1878.
5. No employment, except agriculture, exceeds in importance that of the merchant. North Carolina is shut off from foreign commerce by the sand barriers on the coast, Only at Beaufort, on Old Topsail Inlet, can be found such an entrance to internal waters as promises safety to the mariner who would approach with his deep-laden vessel. But, while this has precluded the possibility of great commercial activity in North Carolina, there has not been a lack of men, at any period of our history, to illustrate the dignity and importance of legitimate traffic. Cornelius Harnett and Joseph Hewes were as conspicuous for financial success as they were for patriotism during the Revolution.
6. With the return of peace to the belligerent States, North Carolina was commercially prostrate. The merchants and the banks were almost all ruined in the general impoverishment of their debtors. The supply of cotton which remained on hand at the cessation of hostilities was about all that had been left, in the general wreck, upon which trade could be again commenced with parties at a distance.
7. Raleigh had never been recognized as a trade centre. A few stores on Fayetteville street, between the State House and where the Federal building now stands, were the representatives of their class in the city. Cotton was very little grown in that region of the State, and no market for its sale had even existed nearer than Norfolk and Petersburg.
8. But this state of things was not to continue. Numbers of young men, combining great energy and judgment with small capital, came to the city and began the work of expanding its trade and resources. It has not, like Durham, risen up in a few years from almost nothing, but so great a change has been wrought, that the story of its growth is one of the most striking incidents in the State's history. The extension of the railway lines has opened up new custom in many counties that had never previously dealt with merchants of the place.

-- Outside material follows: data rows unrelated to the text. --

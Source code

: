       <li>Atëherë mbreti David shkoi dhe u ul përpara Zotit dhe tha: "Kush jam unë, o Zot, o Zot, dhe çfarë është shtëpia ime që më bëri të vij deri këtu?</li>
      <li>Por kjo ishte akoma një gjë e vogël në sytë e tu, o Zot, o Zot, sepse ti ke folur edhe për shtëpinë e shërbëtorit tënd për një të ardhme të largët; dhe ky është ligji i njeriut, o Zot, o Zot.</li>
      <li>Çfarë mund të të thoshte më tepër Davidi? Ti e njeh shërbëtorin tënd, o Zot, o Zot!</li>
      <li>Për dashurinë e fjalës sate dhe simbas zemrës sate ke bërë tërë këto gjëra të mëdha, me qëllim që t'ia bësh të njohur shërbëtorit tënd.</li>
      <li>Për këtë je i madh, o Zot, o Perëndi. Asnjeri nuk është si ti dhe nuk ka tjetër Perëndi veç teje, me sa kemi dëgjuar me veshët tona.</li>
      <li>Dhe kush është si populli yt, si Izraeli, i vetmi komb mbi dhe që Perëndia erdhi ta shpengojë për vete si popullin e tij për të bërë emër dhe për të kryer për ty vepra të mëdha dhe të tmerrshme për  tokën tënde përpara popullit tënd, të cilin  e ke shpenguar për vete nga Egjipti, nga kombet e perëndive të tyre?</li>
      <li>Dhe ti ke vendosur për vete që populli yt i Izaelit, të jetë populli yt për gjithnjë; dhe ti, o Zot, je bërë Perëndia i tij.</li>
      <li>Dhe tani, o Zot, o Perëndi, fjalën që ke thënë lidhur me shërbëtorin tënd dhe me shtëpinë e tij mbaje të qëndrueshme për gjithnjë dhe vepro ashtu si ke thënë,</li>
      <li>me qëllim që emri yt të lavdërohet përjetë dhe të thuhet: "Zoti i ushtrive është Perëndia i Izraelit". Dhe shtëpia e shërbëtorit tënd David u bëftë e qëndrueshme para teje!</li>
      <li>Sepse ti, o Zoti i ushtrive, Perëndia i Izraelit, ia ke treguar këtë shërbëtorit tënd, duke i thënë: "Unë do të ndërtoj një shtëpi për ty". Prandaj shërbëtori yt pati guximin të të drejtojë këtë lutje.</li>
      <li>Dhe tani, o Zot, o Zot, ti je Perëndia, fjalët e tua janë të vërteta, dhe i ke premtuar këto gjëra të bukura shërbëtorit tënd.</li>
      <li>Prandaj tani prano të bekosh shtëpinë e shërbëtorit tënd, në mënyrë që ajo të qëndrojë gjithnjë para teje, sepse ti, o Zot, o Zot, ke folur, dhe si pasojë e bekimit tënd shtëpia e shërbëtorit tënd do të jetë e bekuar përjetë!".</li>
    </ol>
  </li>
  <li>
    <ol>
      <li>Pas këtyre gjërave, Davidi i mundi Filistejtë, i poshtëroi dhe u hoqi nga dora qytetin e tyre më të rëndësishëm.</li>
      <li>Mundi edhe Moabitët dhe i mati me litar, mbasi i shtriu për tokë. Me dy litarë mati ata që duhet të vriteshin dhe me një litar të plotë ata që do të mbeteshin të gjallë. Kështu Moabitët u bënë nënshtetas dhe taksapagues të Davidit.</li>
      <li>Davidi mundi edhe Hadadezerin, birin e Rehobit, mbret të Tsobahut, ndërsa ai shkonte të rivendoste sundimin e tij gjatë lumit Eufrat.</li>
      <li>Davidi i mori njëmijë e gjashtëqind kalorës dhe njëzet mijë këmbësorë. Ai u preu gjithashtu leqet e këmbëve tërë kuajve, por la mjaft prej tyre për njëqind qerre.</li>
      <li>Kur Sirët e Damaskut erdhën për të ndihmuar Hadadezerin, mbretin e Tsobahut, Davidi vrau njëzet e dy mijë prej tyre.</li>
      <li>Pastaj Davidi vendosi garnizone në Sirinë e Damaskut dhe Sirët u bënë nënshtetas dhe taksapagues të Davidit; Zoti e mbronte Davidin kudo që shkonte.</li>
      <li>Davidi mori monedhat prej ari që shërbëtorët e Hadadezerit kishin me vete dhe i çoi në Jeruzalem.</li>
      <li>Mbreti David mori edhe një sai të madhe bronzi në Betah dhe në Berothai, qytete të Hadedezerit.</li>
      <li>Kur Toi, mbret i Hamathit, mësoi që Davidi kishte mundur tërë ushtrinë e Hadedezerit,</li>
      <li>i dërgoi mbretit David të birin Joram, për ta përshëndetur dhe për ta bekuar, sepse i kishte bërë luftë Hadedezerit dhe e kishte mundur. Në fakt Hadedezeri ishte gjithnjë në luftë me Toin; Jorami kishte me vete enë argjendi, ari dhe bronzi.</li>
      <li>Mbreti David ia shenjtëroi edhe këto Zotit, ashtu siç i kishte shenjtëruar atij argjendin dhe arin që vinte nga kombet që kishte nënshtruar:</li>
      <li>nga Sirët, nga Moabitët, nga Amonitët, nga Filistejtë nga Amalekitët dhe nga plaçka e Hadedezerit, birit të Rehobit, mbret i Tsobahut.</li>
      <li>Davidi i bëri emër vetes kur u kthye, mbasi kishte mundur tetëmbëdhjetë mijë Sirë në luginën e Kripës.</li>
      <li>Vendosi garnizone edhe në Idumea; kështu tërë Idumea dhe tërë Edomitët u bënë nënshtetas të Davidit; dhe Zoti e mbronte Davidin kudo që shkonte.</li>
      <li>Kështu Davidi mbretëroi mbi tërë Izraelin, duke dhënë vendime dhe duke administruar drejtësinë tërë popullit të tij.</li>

9. The development of commerce and manufacture is the great hope of the "Old North State." The enterprise and capital of this and other communities are seeking opportunities of investment, and the day is fast coming when North Carolina will rival Pennsylvania in the variety and excellence of her manufactures. The "Cotton Exchange" of Raleigh is aiding very largely in building up the business of the city to vast proportions. The quantity of cotton sold in Raleigh has been rapidly increasing annually since the war, and the receipts for the year 1880 amounted to over seventy-six thousand bales. In 1869 the entire product of the State was only one hundred and forty-five thousand bales.
10. In the towns and cities of North Carolina may be found a considerable number of Israelites engaged in the various branches of trade; and this class of our citizens has added no little to the general growth and material prosperity of the State. They have synagogues at Wilmington, Charlotte, Raleigh, Goldsboro and New Bern.

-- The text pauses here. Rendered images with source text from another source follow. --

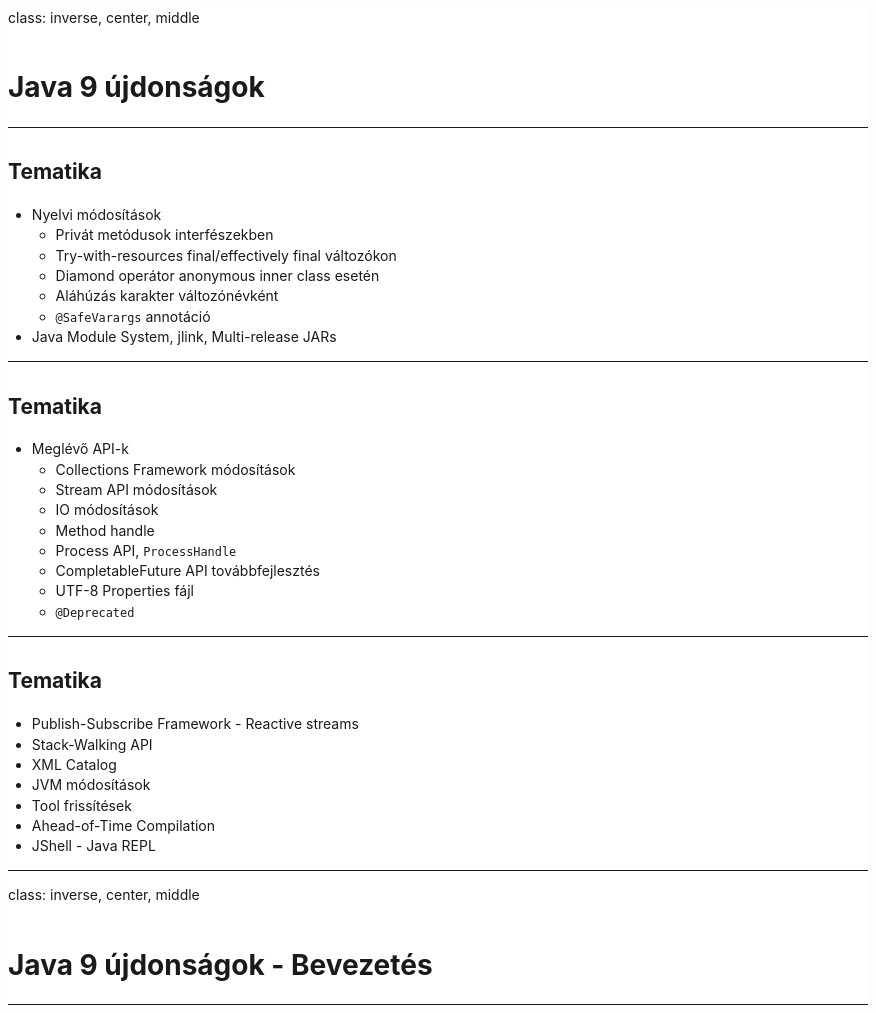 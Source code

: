 class: inverse, center, middle

# Java 9 újdonságok

---

## Tematika

* Nyelvi módosítások
    * Privát metódusok interfészekben
    * Try-with-resources final/effectively final változókon
    * Diamond operátor anonymous inner class esetén
    * Aláhúzás karakter változónévként
    * `@SafeVarargs` annotáció
* Java Module System, jlink, Multi-release JARs

---

## Tematika

* Meglévő API-k
    * Collections Framework módosítások
    * Stream API módosítások
    * IO módosítások
    * Method handle
    * Process API, `ProcessHandle`
    * CompletableFuture API továbbfejlesztés
    * UTF-8 Properties fájl
    * `@Deprecated`
    
---

## Tematika

* Publish-Subscribe Framework - Reactive streams
* Stack-Walking API
* XML Catalog
* JVM módosítások
* Tool frissítések
* Ahead-of-Time Compilation
* JShell - Java REPL

---

class: inverse, center, middle

# Java 9 újdonságok - Bevezetés

---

11. About the year 1878 the example of the Federal government and that of certain Northern States induced the State Commissioner of Agriculture to establish a fish hatchery at a mouth of Salmon Creek in Bertie county. This establishment has hatched and liberated a very large number of shad and other varieties of fish, and valuable returns are seen in some of the rivers that have been in this manner replenished with this savory and abundant source of food. It has been satisfactorily demonstrated by Seth Green, of New York, and other naturalists, that fish which are spawned in fresh water and reared at sea almost invariably seek the place of their birth in the spring, when they reach maturity.

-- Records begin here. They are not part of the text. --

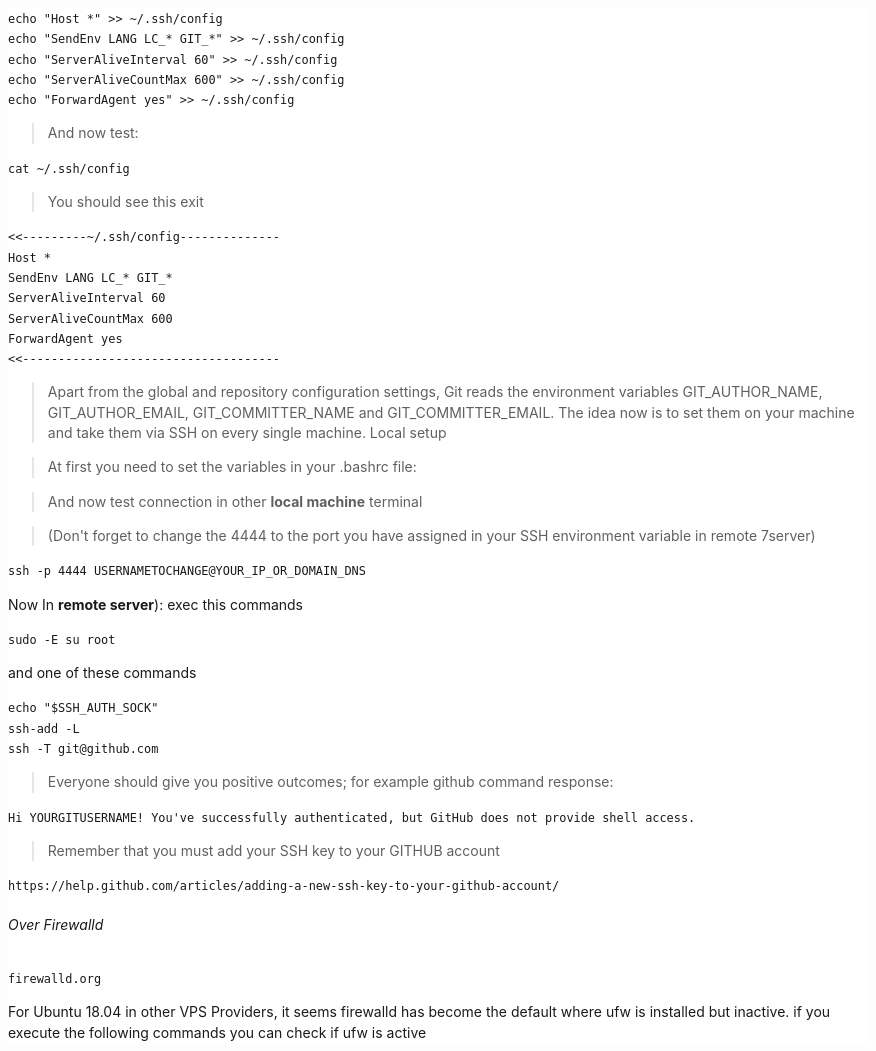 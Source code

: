     echo "Host *" >> ~/.ssh/config
    echo "SendEnv LANG LC_* GIT_*" >> ~/.ssh/config
    echo "ServerAliveInterval 60" >> ~/.ssh/config
    echo "ServerAliveCountMax 600" >> ~/.ssh/config
    echo "ForwardAgent yes" >> ~/.ssh/config

> And now test:

    cat ~/.ssh/config
    
> You should see this exit

    <<---------~/.ssh/config--------------
    Host *
    SendEnv LANG LC_* GIT_*
    ServerAliveInterval 60
    ServerAliveCountMax 600
    ForwardAgent yes
    <<------------------------------------
    
    
> Apart from the global and repository configuration settings, Git reads the environment variables GIT_AUTHOR_NAME, GIT_AUTHOR_EMAIL, GIT_COMMITTER_NAME and GIT_COMMITTER_EMAIL. The idea now is to set them on your machine and take them via SSH on every single machine.
Local setup

> At first you need to set the variables in your .bashrc file:

> And now test connection in other **local machine** terminal 

> (Don't forget to change the 4444 to the port you have assigned in your SSH environment variable in remote 7server)

    ssh -p 4444 USERNAMETOCHANGE@YOUR_IP_OR_DOMAIN_DNS

Now In **remote server**): exec this commands

    sudo -E su root

and one of these commands 

    echo "$SSH_AUTH_SOCK"
    ssh-add -L
    ssh -T git@github.com

> Everyone should give you positive outcomes; for example github command response:

```
Hi YOURGITUSERNAME! You've successfully authenticated, but GitHub does not provide shell access.
```

> Remember that you must add your SSH key to your GITHUB account

   `https://help.github.com/articles/adding-a-new-ssh-key-to-your-github-account/`
   
###### Over Firewalld
    firewalld.org
For Ubuntu 18.04 in other VPS Providers, it seems firewalld has become the default where ufw is installed but inactive.
if you execute the following commands you can check if ufw is active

12. In addition to this artificial increase of the supply of fish, there have been large additions made to the means of their capture. The use of steam in the handling of the long seines and the great weirs known as "Dutch Nets," have opened the way to an indefinite increase of the amount taken, while the use of ice and rapid transportation make it possible to deliver the fish fresh in the markets of the Northern and Western cities.
13. This trade is also supplemented in the same region by such attention to the growth and sale of vegetables. All the requirements as to position, soil and climate are abundantly filled by the counties with alluvial soils along the seacoast. Heavy crops of Irish potatoes and garden peas are reared on the same land which, later in the year, supplies a second crop of cotton and corn.